Nous avons du sang sur les mains. Du sang sur nos écrans plasma, sur nos machines à laver, sur nos téléviseurs, sur notre aveuglement.

"Les Oubliées de Juarez" raconte l’histoire de femmes mexicaines qui travaillent dans des maquiladoras, placées à la frontière américano-mexicaine, dans lesquelles sont fabriqués des appareils ménagers comme les écrans plasma ou les machines à laver. Elles travaillent du matin au soir, toute la journée, ne bénéficiant que de courtes pauses, et ne sont rémunérées que cinq dollars par jour. Dans ces usines où le travail à la chaîne reigne en maître, pas de syndicats, pas de revendication ouvrière, juste la fatigue des gestes répétés tout au long de la journée, le cou baissé, les yeux fatigués, les automatismes lasses, l’atroce abrutissement du travail. A la fin de la journée, à la nuit tombée, ces jeunes femmes sont ramenées en ville au moyen de cars qui sont mis à leur disposition pour les raccompagner. Des chauffeurs de car sont payés pour éffectuer ce travail et les déposer à différents arrêts. Les faits de la réalité sont certainement différents des faits fictifs présentés dans le film. Ne pouvant parler que de ce que j’ai vu, je me bornerai donc à ne relater que les faits présentés dans le film. Il ne reste qu’une seule jeune fille à l’arrière du car, toutes les autres étant descendues du bus. Elle se prénomme Eva (Maya Zapata) et va vivre une véritable descente au plus profond des enfers. Elle est successivement agressée, frappée, violée, gravement et violement bléssée, puis finallement laissée pour morte en plein désert par trois hommes, dont le chauffeur du bus. Abandonnée dans la nuit noire, dans un endroit où elle ne peut espérer aucun secours, cette jeune fille de seize ou dix-sept ans, qui était encore vierge quelques heures auparavant, vient de subir l’insupportable, l’horreur, l’inhumain. Inconsciente, elle se réveille quelques heures plus tard et s’extirpe de son tombeau de graviers et de cailloux dont le vent a recouvert son corps meurtri. Hantée par la peur, par la panique, par le désespoir, souffrant au plus profond de sa chair, elle retourne chez elle, où, heuresement, elle est écoutée. Jennifer Lopez joue le rôle d’une journaliste mexicaine de naissance, américaine d’adoption, qui, horrifiée par la découverte des ces massacres, décide d’aider Eva à retrouver ses agresseurs pour les confronter à la justice. Elle est aidée par Diaz (Antonio Banderas) et Teresa (Sonia Braga) qui luttent eux aussi contre ces crimes.

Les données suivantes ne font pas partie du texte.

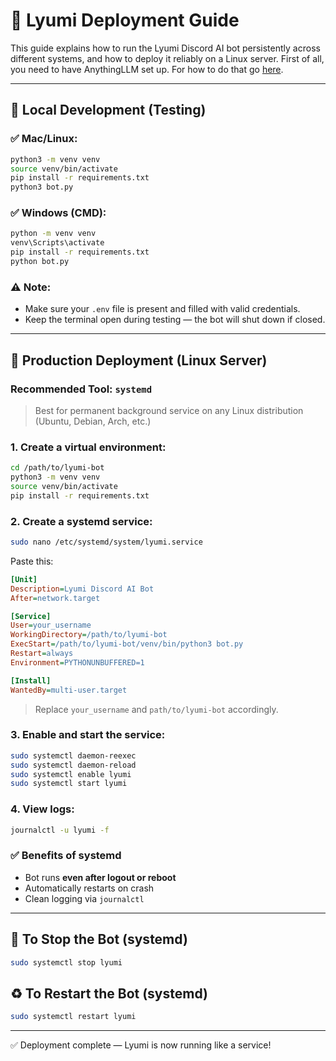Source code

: # 📘 Lyumi Deployment Guide

This guide explains how to run the Lyumi Discord AI bot persistently across different systems, and how to deploy it reliably on a Linux server. First of all, you need to have AnythingLLM set up. For how to do that go [here](docker/anythingllm.md).

---

## 🧪 Local Development (Testing)

### ✅ Mac/Linux:

```bash
python3 -m venv venv
source venv/bin/activate
pip install -r requirements.txt
python3 bot.py
```

### ✅ Windows (CMD):

```cmd
python -m venv venv
venv\Scripts\activate
pip install -r requirements.txt
python bot.py
```

### ⚠️ Note:

- Make sure your `.env` file is present and filled with valid credentials.
- Keep the terminal open during testing — the bot will shut down if closed.

---

## 🚀 Production Deployment (Linux Server)

### Recommended Tool: `systemd`

> Best for permanent background service on any Linux distribution (Ubuntu, Debian, Arch, etc.)

### 1. Create a virtual environment:

```bash
cd /path/to/lyumi-bot
python3 -m venv venv
source venv/bin/activate
pip install -r requirements.txt
```

### 2. Create a systemd service:

```bash
sudo nano /etc/systemd/system/lyumi.service
```

Paste this:

```ini
[Unit]
Description=Lyumi Discord AI Bot
After=network.target

[Service]
User=your_username
WorkingDirectory=/path/to/lyumi-bot
ExecStart=/path/to/lyumi-bot/venv/bin/python3 bot.py
Restart=always
Environment=PYTHONUNBUFFERED=1

[Install]
WantedBy=multi-user.target
```

> Replace `your_username` and `path/to/lyumi-bot` accordingly.

### 3. Enable and start the service:

```bash
sudo systemctl daemon-reexec
sudo systemctl daemon-reload
sudo systemctl enable lyumi
sudo systemctl start lyumi
```

### 4. View logs:

```bash
journalctl -u lyumi -f
```

### ✅ Benefits of systemd

- Bot runs **even after logout or reboot**
- Automatically restarts on crash
- Clean logging via `journalctl`

---

## 🛑 To Stop the Bot (systemd)

```bash
sudo systemctl stop lyumi
```

## ♻️ To Restart the Bot (systemd)

```bash
sudo systemctl restart lyumi
```

---

✅ Deployment complete — Lyumi is now running like a service!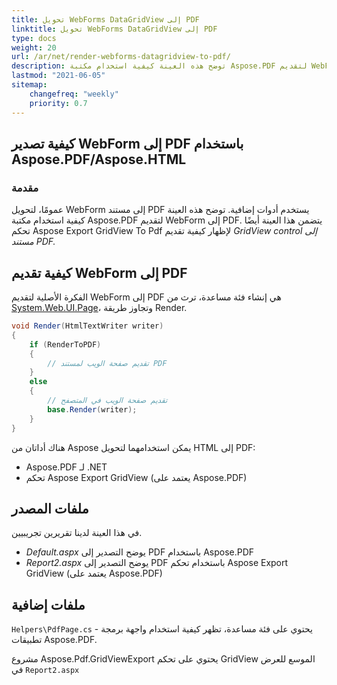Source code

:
 ```yaml
---
title: تحويل WebForms DataGridView إلى PDF
linktitle: تحويل WebForms DataGridView إلى PDF
type: docs
weight: 20
url: /ar/net/render-webforms-datagridview-to-pdf/
description: توضح هذه العينة كيفية استخدام مكتبة Aspose.PDF لتقديم WebForm إلى PDF.
lastmod: "2021-06-05"
sitemap:
    changefreq: "weekly"
    priority: 0.7
---
```


## كيفية تصدير WebForm إلى PDF باستخدام Aspose.PDF/Aspose.HTML

### مقدمة

عمومًا، لتحويل WebForm إلى مستند PDF يستخدم أدوات إضافية. توضح هذه العينة كيفية استخدام مكتبة Aspose.PDF لتقديم WebForm إلى PDF. يتضمن هذا العينة أيضًا تحكم Aspose Export GridView To Pdf لإظهار كيفية تقديم _GridView control إلى مستند PDF._

## كيفية تقديم WebForm إلى PDF

الفكرة الأصلية لتقديم WebForm إلى PDF هي إنشاء فئة مساعدة، ترث من [System.Web.UI.Page](https://msdn.microsoft.com/en-US/library/System.Web.UI.Page.aspx)، وتجاوز طريقة Render.</em></p>

```csharp
void Render(HtmlTextWriter writer)
{
    if (RenderToPDF)
    {
        // تقديم صفحة الويب لمستند PDF
    }
    else
    {
        // تقديم صفحة الويب في المتصفح
        base.Render(writer);
    }
}
```
هناك أداتان من Aspose يمكن استخدامهما لتحويل HTML إلى PDF:

- Aspose.PDF لـ .NET
- تحكم Aspose Export GridView (يعتمد على Aspose.PDF)

## ملفات المصدر

في هذا العينة لدينا تقريرين تجريبيين.

- _Default.aspx_ يوضح التصدير إلى PDF باستخدام Aspose.PDF
- _Report2.aspx_ يوضح التصدير إلى PDF باستخدام تحكم Aspose Export GridView (يعتمد على Aspose.PDF)

## ملفات إضافية

`Helpers\PdfPage.cs` - يحتوي على فئة مساعدة، تظهر كيفية استخدام واجهة برمجة تطبيقات Aspose.PDF.

مشروع Aspose.Pdf.GridViewExport يحتوي على تحكم GridView الموسع للعرض في `Report2.aspx`

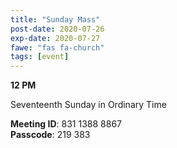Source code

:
 ```yaml
---
title: "Sunday Mass"
post-date: 2020-07-26
exp-date: 2020-07-27
fawe: "fas fa-church"
tags: [event]
---
```

**12 PM**

Seventeenth Sunday in Ordinary Time

<p class="text-danger"><b>Meeting ID</b>: 831 1388 8867
<br>
<b>Passcode</b>: 219 383
</p>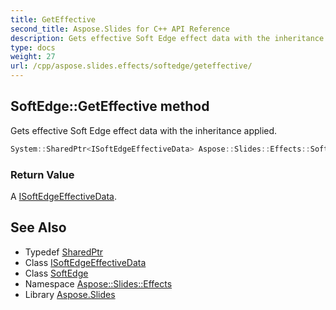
 ```yaml
---
title: GetEffective
second_title: Aspose.Slides for C++ API Reference
description: Gets effective Soft Edge effect data with the inheritance applied.
type: docs
weight: 27
url: /cpp/aspose.slides.effects/softedge/geteffective/
---
```

## SoftEdge::GetEffective method


Gets effective Soft Edge effect data with the inheritance applied.

```cpp
System::SharedPtr<ISoftEdgeEffectiveData> Aspose::Slides::Effects::SoftEdge::GetEffective() override
```


### Return Value

A [ISoftEdgeEffectiveData](../../isoftedgeeffectivedata/).

## See Also

* Typedef [SharedPtr](../../../system/sharedptr/)
* Class [ISoftEdgeEffectiveData](../../isoftedgeeffectivedata/)
* Class [SoftEdge](../)
* Namespace [Aspose::Slides::Effects](../../)
* Library [Aspose.Slides](../../../)

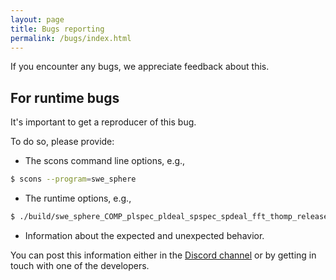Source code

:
 ```yaml
---
layout: page
title: Bugs reporting
permalink: /bugs/index.html
---
```


If you encounter any bugs, we appreciate feedback about this.

## For runtime bugs

It's important to get a reproducer of this bug.

To do so, please provide:

 * The scons command line options, e.g.,
```bash
$ scons --program=swe_sphere
```

 * The runtime options, e.g., 
```bash
$ ./build/swe_sphere_COMP_plspec_pldeal_spspec_spdeal_fft_thomp_release  -M 128 --timestepping-method=ln_erk --timestepping-order=4 --dt=300 --benchmark-name=three_gaussian_bumps -t 691200
```
 * Information about the expected and unexpected behavior.


You can post this information either in the [Discord channel](../community/) or by getting in touch with one of the developers.

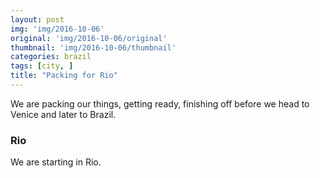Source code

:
 ```yaml
---
layout: post
img: 'img/2016-10-06'
original: 'img/2016-10-06/original'
thumbnail: 'img/2016-10-06/thumbnail'
categories: brazil
tags: [city, ]
title: "Packing for Rio"
---
```


We are packing our things, getting ready, finishing off before we head to Venice and later to Brazil.

### Rio

We are starting in Rio.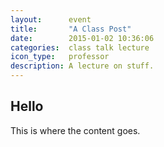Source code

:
 ```yaml
---
layout:      event
title:       "A Class Post"
date:        2015-01-02 10:36:06
categories:  class talk lecture
icon_type:   professor
description: A lecture on stuff.
---
```


## Hello

This is where the content goes.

Il serait simpliste d’affirmer que les accords de libre-échange nord-américains sont l’unique cause de ces massacres, mais nous pouvons néanmoins dire qu’ils en sont en grande partie responsables. Les gouvernements américain et mexicain cautionnent ces crimes, les cachent et ne cherchent pas à les arrêter dans la mesure où le libre-échange permet de vendre à des prix défiant toute concurence ces articles, fabriqués dans les maquiladoras. Ces mêmes articles assemblés par des femmes qui vivent un enfer pour nous permettre d’accéder au progrès. Ceux qui, sur place, au Mexique, veulent parler, ceux qui veulent témoigner, ceux qui veulent se battre peuvent à tout moment subir le même sort ou bien être froidement assassinés, comme l’est Diaz, dans le film. La police locale, totalement corrompue, s’assure que les meurtres passent pour des réglements de comptes conjugaux. Les réscapées de ces massacres, qui se font plutôt rares, doivent se battre pour que justice soit faite, malgré l’intense détresse psychlogique qui est la leur et la véritable paranoïa dans laquelle elles vivent. Ces femmes ne peuvent compter que sur elles-mêmes et sur les leurs. Seules des associations humanitaires ont le pouvoir et la volonté de les protéger. Ce pouvoir est néanmoins restreint.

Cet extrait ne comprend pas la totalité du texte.